◆ EXERCISE DIRECTIONS:
Every entry must be repeated exactly. Exclude all pictures.

(Source texts of formatted documents)
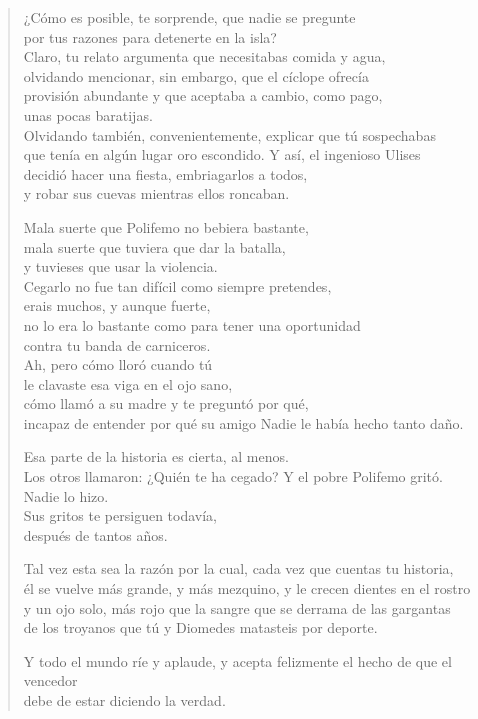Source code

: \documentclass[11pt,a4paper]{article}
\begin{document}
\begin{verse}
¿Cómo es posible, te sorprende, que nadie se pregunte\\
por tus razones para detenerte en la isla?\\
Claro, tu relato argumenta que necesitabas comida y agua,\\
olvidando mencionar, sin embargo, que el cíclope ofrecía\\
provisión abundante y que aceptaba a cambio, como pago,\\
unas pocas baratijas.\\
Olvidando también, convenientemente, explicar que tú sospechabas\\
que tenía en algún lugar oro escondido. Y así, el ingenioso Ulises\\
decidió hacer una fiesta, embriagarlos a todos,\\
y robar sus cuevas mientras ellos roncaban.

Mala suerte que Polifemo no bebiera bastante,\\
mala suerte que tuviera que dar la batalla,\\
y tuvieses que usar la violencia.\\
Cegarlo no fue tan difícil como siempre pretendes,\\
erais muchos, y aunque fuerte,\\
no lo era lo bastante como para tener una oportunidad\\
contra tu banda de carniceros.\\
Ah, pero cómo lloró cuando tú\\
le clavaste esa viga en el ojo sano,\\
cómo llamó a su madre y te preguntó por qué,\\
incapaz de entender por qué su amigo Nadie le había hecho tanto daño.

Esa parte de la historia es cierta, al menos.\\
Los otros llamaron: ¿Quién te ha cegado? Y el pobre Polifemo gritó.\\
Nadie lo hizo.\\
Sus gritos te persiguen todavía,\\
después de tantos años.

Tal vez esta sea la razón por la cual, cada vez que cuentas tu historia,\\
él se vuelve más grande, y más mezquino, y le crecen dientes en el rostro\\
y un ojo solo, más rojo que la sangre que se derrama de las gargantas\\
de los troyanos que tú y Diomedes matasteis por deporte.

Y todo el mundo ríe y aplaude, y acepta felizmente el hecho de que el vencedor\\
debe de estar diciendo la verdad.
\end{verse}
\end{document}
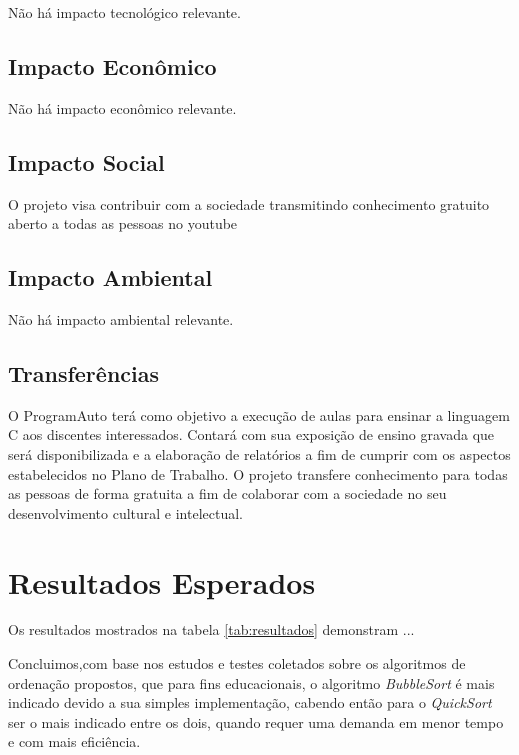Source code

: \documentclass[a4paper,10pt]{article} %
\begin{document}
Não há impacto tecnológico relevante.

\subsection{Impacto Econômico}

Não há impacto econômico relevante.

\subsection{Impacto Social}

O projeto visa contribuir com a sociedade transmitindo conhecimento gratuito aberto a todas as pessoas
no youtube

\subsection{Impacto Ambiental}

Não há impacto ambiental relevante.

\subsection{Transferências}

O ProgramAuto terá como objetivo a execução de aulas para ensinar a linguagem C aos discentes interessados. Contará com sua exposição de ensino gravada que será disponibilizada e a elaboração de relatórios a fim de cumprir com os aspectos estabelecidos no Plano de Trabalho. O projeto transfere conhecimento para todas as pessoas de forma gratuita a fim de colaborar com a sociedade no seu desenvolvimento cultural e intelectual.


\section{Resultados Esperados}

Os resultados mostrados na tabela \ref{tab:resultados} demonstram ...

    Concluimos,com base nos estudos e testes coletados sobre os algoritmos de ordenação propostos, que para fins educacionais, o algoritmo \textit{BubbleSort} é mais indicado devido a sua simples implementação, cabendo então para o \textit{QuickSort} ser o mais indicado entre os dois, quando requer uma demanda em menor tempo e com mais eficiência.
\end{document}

◆ WRITTEN SOLUTION:
Source code

: \documentclass[11pt,a4paper]{article}
\begin{document}
\begin{verse}
¿Cómo es posible, te sorprende, que nadie se pregunte\\
por tus razones para detenerte en la isla?\\
Claro, tu relato argumenta que necesitabas comida y agua,\\
olvidando mencionar, sin embargo, que el cíclope ofrecía\\
provisión abundante y que aceptaba a cambio, como pago,\\
unas pocas baratijas.\\
Olvidando también, convenientemente, explicar que tú sospechabas\\
que tenía en algún lugar oro escondido. Y así, el ingenioso Ulises\\
decidió hacer una fiesta, embriagarlos a todos,\\
y robar sus cuevas mientras ellos roncaban.

Mala suerte que Polifemo no bebiera bastante,\\
mala suerte que tuviera que dar la batalla,\\
y tuvieses que usar la violencia.\\
Cegarlo no fue tan difícil como siempre pretendes,\\
erais muchos, y aunque fuerte,\\
no lo era lo bastante como para tener una oportunidad\\
contra tu banda de carniceros.\\
Ah, pero cómo lloró cuando tú\\
le clavaste esa viga en el ojo sano,\\
cómo llamó a su madre y te preguntó por qué,\\
incapaz de entender por qué su amigo Nadie le había hecho tanto daño.

Esa parte de la historia es cierta, al menos.\\
Los otros llamaron: ¿Quién te ha cegado? Y el pobre Polifemo gritó.\\
Nadie lo hizo.\\
Sus gritos te persiguen todavía,\\
después de tantos años.

Tal vez esta sea la razón por la cual, cada vez que cuentas tu historia,\\
él se vuelve más grande, y más mezquino, y le crecen dientes en el rostro\\
y un ojo solo, más rojo que la sangre que se derrama de las gargantas\\
de los troyanos que tú y Diomedes matasteis por deporte.

Y todo el mundo ríe y aplaude, y acepta felizmente el hecho de que el vencedor\\
debe de estar diciendo la verdad.
\end{verse}
\end{document}
Source code

: \documentclass[a4paper,10pt]{article} %
\begin{document}
Não há impacto tecnológico relevante.

\subsection{Impacto Econômico}

Não há impacto econômico relevante.

\subsection{Impacto Social}

O projeto visa contribuir com a sociedade transmitindo conhecimento gratuito aberto a todas as pessoas
no youtube

\subsection{Impacto Ambiental}

Não há impacto ambiental relevante.

\subsection{Transferências}

O ProgramAuto terá como objetivo a execução de aulas para ensinar a linguagem C aos discentes interessados. Contará com sua exposição de ensino gravada que será disponibilizada e a elaboração de relatórios a fim de cumprir com os aspectos estabelecidos no Plano de Trabalho. O projeto transfere conhecimento para todas as pessoas de forma gratuita a fim de colaborar com a sociedade no seu desenvolvimento cultural e intelectual.


\section{Resultados Esperados}

Os resultados mostrados na tabela \ref{tab:resultados} demonstram ...

    Concluimos,com base nos estudos e testes coletados sobre os algoritmos de ordenação propostos, que para fins educacionais, o algoritmo \textit{BubbleSort} é mais indicado devido a sua simples implementação, cabendo então para o \textit{QuickSort} ser o mais indicado entre os dois, quando requer uma demanda em menor tempo e com mais eficiência.
\end{document}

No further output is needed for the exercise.